-- Data for analysis --
- Opening Delimiter -

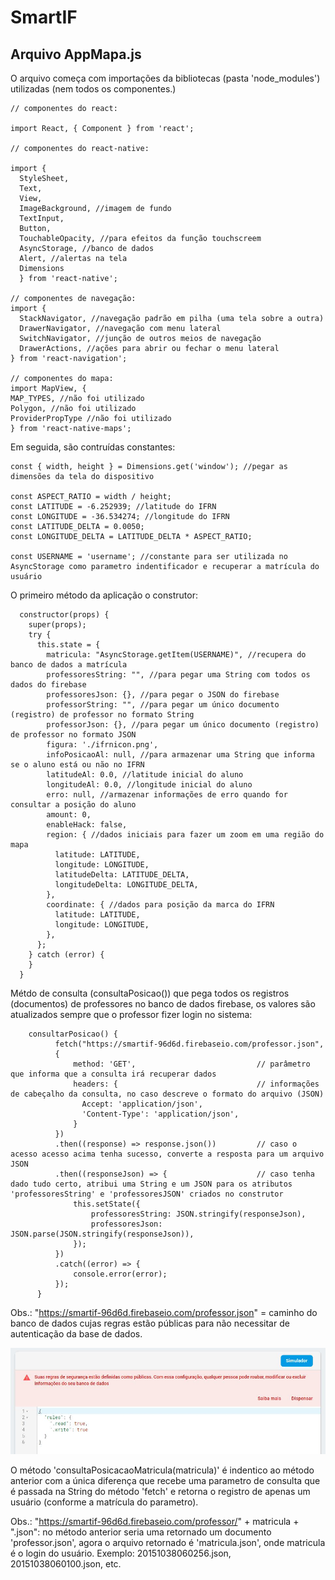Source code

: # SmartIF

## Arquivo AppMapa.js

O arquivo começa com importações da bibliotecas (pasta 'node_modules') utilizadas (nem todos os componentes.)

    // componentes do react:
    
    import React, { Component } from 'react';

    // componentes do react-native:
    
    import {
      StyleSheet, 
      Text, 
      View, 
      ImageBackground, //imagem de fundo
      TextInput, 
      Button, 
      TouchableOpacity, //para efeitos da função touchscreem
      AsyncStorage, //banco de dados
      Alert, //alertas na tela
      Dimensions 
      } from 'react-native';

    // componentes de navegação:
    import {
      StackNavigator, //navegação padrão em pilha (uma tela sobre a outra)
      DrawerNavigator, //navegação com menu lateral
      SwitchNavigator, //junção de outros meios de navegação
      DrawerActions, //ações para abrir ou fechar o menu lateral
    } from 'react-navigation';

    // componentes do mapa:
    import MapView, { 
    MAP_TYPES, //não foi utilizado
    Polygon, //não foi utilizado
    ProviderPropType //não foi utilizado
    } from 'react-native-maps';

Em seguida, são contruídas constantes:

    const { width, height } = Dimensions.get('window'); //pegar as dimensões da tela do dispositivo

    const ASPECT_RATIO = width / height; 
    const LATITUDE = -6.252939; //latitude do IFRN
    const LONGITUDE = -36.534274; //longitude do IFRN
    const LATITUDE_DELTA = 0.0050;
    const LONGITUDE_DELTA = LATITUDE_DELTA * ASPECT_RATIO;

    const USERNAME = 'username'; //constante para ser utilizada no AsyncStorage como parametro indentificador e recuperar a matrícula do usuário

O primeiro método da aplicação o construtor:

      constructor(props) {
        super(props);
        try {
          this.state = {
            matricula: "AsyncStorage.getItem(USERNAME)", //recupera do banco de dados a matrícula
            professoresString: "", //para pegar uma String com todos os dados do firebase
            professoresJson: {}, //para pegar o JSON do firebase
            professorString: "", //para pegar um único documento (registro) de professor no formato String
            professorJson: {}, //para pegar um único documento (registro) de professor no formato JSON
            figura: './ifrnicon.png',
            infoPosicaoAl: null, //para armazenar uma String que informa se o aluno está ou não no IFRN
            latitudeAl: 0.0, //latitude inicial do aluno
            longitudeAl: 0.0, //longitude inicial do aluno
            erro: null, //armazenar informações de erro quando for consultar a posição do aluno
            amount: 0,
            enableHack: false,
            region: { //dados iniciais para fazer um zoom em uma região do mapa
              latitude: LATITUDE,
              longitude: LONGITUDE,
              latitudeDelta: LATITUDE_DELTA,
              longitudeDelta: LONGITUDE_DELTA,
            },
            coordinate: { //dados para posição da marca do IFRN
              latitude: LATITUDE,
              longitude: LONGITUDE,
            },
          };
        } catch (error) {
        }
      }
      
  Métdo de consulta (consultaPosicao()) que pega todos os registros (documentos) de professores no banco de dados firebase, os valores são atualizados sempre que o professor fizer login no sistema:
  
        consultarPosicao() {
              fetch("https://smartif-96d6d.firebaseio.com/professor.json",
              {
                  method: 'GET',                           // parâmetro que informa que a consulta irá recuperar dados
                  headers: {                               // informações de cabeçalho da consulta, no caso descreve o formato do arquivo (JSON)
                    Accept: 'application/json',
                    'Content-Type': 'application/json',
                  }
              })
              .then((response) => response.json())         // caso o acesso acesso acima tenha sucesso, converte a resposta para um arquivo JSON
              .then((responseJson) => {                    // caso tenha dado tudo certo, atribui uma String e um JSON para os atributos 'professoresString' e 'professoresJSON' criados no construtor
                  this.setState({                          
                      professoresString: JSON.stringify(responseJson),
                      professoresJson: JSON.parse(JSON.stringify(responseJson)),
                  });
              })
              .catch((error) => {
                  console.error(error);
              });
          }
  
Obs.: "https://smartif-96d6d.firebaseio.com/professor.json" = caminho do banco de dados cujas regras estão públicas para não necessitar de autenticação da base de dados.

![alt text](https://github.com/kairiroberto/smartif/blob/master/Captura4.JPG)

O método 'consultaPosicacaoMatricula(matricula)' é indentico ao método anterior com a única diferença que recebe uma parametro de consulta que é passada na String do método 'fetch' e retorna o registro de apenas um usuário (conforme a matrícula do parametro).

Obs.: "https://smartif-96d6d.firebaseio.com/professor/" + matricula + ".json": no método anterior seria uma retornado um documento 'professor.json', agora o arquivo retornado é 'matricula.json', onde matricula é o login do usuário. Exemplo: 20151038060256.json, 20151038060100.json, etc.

- Closing Delimiter -

-- Task item --
Leave the pictures out, and transcribe each of the records exactly.

-- Your response --
Source code

: # SmartIF

## Arquivo AppMapa.js

O arquivo começa com importações da bibliotecas (pasta 'node_modules') utilizadas (nem todos os componentes.)

    // componentes do react:
    
    import React, { Component } from 'react';

    // componentes do react-native:
    
    import {
      StyleSheet, 
      Text, 
      View, 
      ImageBackground, //imagem de fundo
      TextInput, 
      Button, 
      TouchableOpacity, //para efeitos da função touchscreem
      AsyncStorage, //banco de dados
      Alert, //alertas na tela
      Dimensions 
      } from 'react-native';

    // componentes de navegação:
    import {
      StackNavigator, //navegação padrão em pilha (uma tela sobre a outra)
      DrawerNavigator, //navegação com menu lateral
      SwitchNavigator, //junção de outros meios de navegação
      DrawerActions, //ações para abrir ou fechar o menu lateral
    } from 'react-navigation';

    // componentes do mapa:
    import MapView, { 
    MAP_TYPES, //não foi utilizado
    Polygon, //não foi utilizado
    ProviderPropType //não foi utilizado
    } from 'react-native-maps';

Em seguida, são contruídas constantes:

    const { width, height } = Dimensions.get('window'); //pegar as dimensões da tela do dispositivo

    const ASPECT_RATIO = width / height; 
    const LATITUDE = -6.252939; //latitude do IFRN
    const LONGITUDE = -36.534274; //longitude do IFRN
    const LATITUDE_DELTA = 0.0050;
    const LONGITUDE_DELTA = LATITUDE_DELTA * ASPECT_RATIO;

    const USERNAME = 'username'; //constante para ser utilizada no AsyncStorage como parametro indentificador e recuperar a matrícula do usuário

O primeiro método da aplicação o construtor:

      constructor(props) {
        super(props);
        try {
          this.state = {
            matricula: "AsyncStorage.getItem(USERNAME)", //recupera do banco de dados a matrícula
            professoresString: "", //para pegar uma String com todos os dados do firebase
            professoresJson: {}, //para pegar o JSON do firebase
            professorString: "", //para pegar um único documento (registro) de professor no formato String
            professorJson: {}, //para pegar um único documento (registro) de professor no formato JSON
            figura: './ifrnicon.png',
            infoPosicaoAl: null, //para armazenar uma String que informa se o aluno está ou não no IFRN
            latitudeAl: 0.0, //latitude inicial do aluno
            longitudeAl: 0.0, //longitude inicial do aluno
            erro: null, //armazenar informações de erro quando for consultar a posição do aluno
            amount: 0,
            enableHack: false,
            region: { //dados iniciais para fazer um zoom em uma região do mapa
              latitude: LATITUDE,
              longitude: LONGITUDE,
              latitudeDelta: LATITUDE_DELTA,
              longitudeDelta: LONGITUDE_DELTA,
            },
            coordinate: { //dados para posição da marca do IFRN
              latitude: LATITUDE,
              longitude: LONGITUDE,
            },
          };
        } catch (error) {
        }
      }
      
  Métdo de consulta (consultaPosicao()) que pega todos os registros (documentos) de professores no banco de dados firebase, os valores são atualizados sempre que o professor fizer login no sistema:
  
        consultarPosicao() {
              fetch("https://smartif-96d6d.firebaseio.com/professor.json",
              {
                  method: 'GET',                           // parâmetro que informa que a consulta irá recuperar dados
                  headers: {                               // informações de cabeçalho da consulta, no caso descreve o formato do arquivo (JSON)
                    Accept: 'application/json',
                    'Content-Type': 'application/json',
                  }
              })
              .then((response) => response.json())         // caso o acesso acesso acima tenha sucesso, converte a resposta para um arquivo JSON
              .then((responseJson) => {                    // caso tenha dado tudo certo, atribui uma String e um JSON para os atributos 'professoresString' e 'professoresJSON' criados no construtor
                  this.setState({                          
                      professoresString: JSON.stringify(responseJson),
                      professoresJson: JSON.parse(JSON.stringify(responseJson)),
                  });
              })
              .catch((error) => {
                  console.error(error);
              });
          }
  
Obs.: "https://smartif-96d6d.firebaseio.com/professor.json" = caminho do banco de dados cujas regras estão públicas para não necessitar de autenticação da base de dados.

![alt text](https://github.com/kairiroberto/smartif/blob/master/Captura4.JPG)

O método 'consultaPosicacaoMatricula(matricula)' é indentico ao método anterior com a única diferença que recebe uma parametro de consulta que é passada na String do método 'fetch' e retorna o registro de apenas um usuário (conforme a matrícula do parametro).

Obs.: "https://smartif-96d6d.firebaseio.com/professor/" + matricula + ".json": no método anterior seria uma retornado um documento 'professor.json', agora o arquivo retornado é 'matricula.json', onde matricula é o login do usuário. Exemplo: 20151038060256.json, 20151038060100.json, etc.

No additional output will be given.